Toutes les religions sont des impostures
« Voilà, disent ces saints et
sacrés livres de nos christicoles, comme l'idolâtrie, qui est la honte et
l'opprobre de la raison humaine, est entrée dans le monde par l'intérêt des
ouvriers, par la flatterie des sujets, par l'ignorance des peuples, et par la
vanité des princes et des rois de la terre qui, ne pouvant retenir leur autorité
dans des justes bornes, ont donné le nom de dieu à des idoles de pierre et de
bois ou à des idoles d'or et d'argent, à l'honneur desquelles idoles ils
célébraient des fêtes pleines d'extravagances et de folies, et auxquelles ils
offraient des sacrifices pleins d'inhumanité en leur immolant cruellement leurs
propres enfants, et appelaient paix l'ignorance où ils étaient,
quoiqu'elle les rendît plus misérables et plus malheureux que n'aurait pu faire
la plus méchante guerre — tot et tanta mala pacem appellant. Enfin, le
culte et l'adoration de ces détestables idoles est la cause, le commencement, le
progrès et le comble de tous les vices et de toutes sortes de méchancetés. »
(Sagesse XIV-[21 à] 27). Tous ces témoignages que je viens de rapporter
nous font clairement voir non seulement que toutes les religions qui sont ou qui
ont été dans le monde ne sont et n'ont jamais été que des inventions humaines,
mais ils nous font encore clairement voir que toutes les divinités que l'on y
adore ne sont que de la fabrique et de l'invention des hommes, et que c'est de
l'adoration même de ces fausses divinités que procèdent tous les plus grands
maux de la vie, l'origine, la cause, le commencement et la fin de tous les
maux qui sont dans le monde . Et ce qui confirme d'autant plus cette vérité,
c'est que l'on ne voit nulle part, et que l'on n'a jamais vu nulle part,
qu'aucune divinité se soit publiquement et manifestement montrée aux hommes, ni
qu'aucune divinité leur ait jamais publiquement et manifestement donné par
elle-même aucune loi ni fait aucun précepte et commandement. »

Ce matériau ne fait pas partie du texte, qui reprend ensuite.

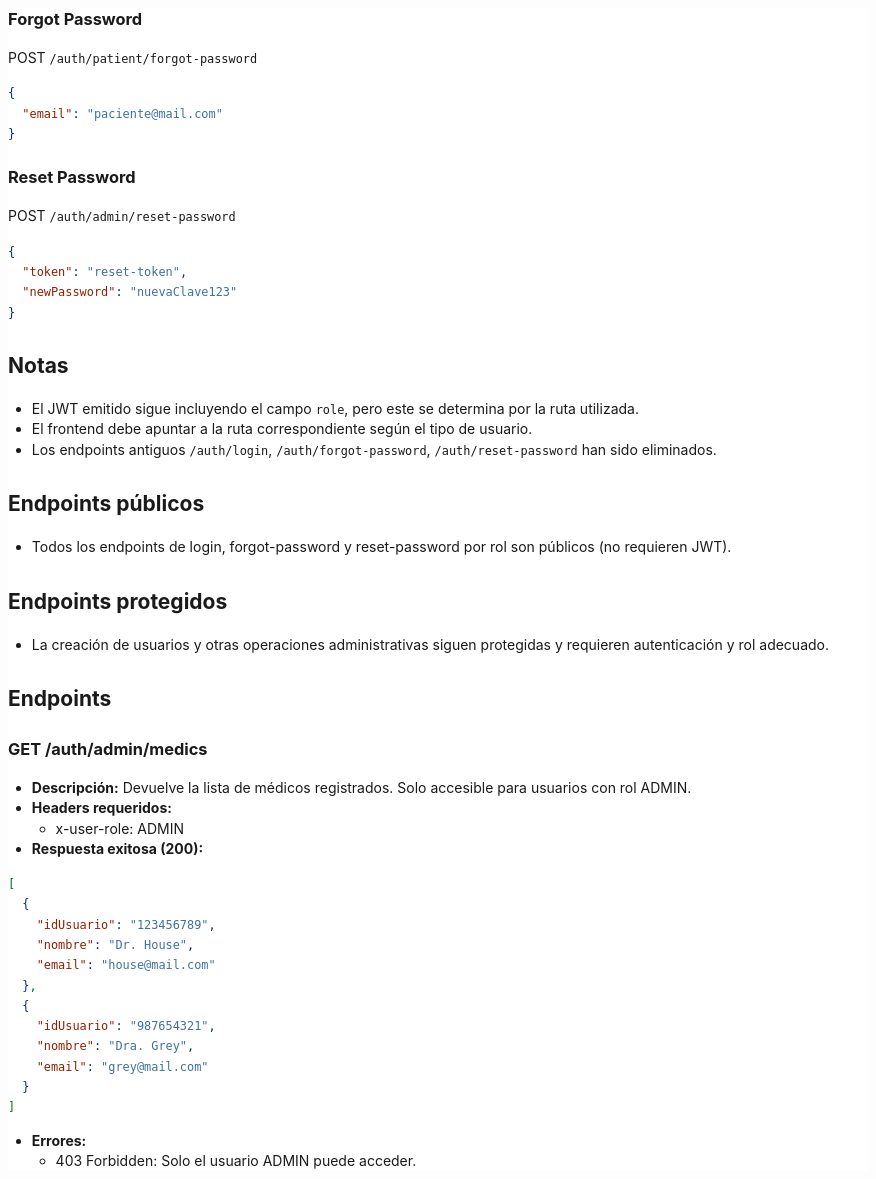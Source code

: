 ### Forgot Password
POST `/auth/patient/forgot-password`
```json
{
  "email": "paciente@mail.com"
}
```

### Reset Password
POST `/auth/admin/reset-password`
```json
{
  "token": "reset-token",
  "newPassword": "nuevaClave123"
}
```

## Notas
- El JWT emitido sigue incluyendo el campo `role`, pero este se determina por la ruta utilizada.
- El frontend debe apuntar a la ruta correspondiente según el tipo de usuario.
- Los endpoints antiguos `/auth/login`, `/auth/forgot-password`, `/auth/reset-password` han sido eliminados.

## Endpoints públicos
- Todos los endpoints de login, forgot-password y reset-password por rol son públicos (no requieren JWT).

## Endpoints protegidos
- La creación de usuarios y otras operaciones administrativas siguen protegidas y requieren autenticación y rol adecuado. 

## Endpoints

### GET /auth/admin/medics

- **Descripción:** Devuelve la lista de médicos registrados. Solo accesible para usuarios con rol ADMIN.
- **Headers requeridos:**
  - x-user-role: ADMIN
- **Respuesta exitosa (200):**
```json
[
  {
    "idUsuario": "123456789",
    "nombre": "Dr. House",
    "email": "house@mail.com"
  },
  {
    "idUsuario": "987654321",
    "nombre": "Dra. Grey",
    "email": "grey@mail.com"
  }
]
```
- **Errores:**
  - 403 Forbidden: Solo el usuario ADMIN puede acceder.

(Chapitre VIII, Origine de l'idolâtrie)
Un détail révélateur : les prétendus miracles, bricolages absurdes
« Il n'est pas croyable qu'un dieu tout-puissant, infiniment bon et infiniment sage, en aurait voulu user ainsi à
l'égard des hommes qu'il aurait tant aimés que de vouloir donner son sang et sa
vie pour eux. Il n'est pas croyable qu'il aurait jamais voulu négliger le
principal de son dessein pour s'attacher seulement à quelques légers
accessoires, comme sont les prétendues guérisons miraculeuses de quelques
infirmités corporelles ou autres semblables prétendus miracles, qui ne sont que
de très légère conséquence en comparaison du principal, qui était la destruction
entière du péché et le salut de tous les hommes.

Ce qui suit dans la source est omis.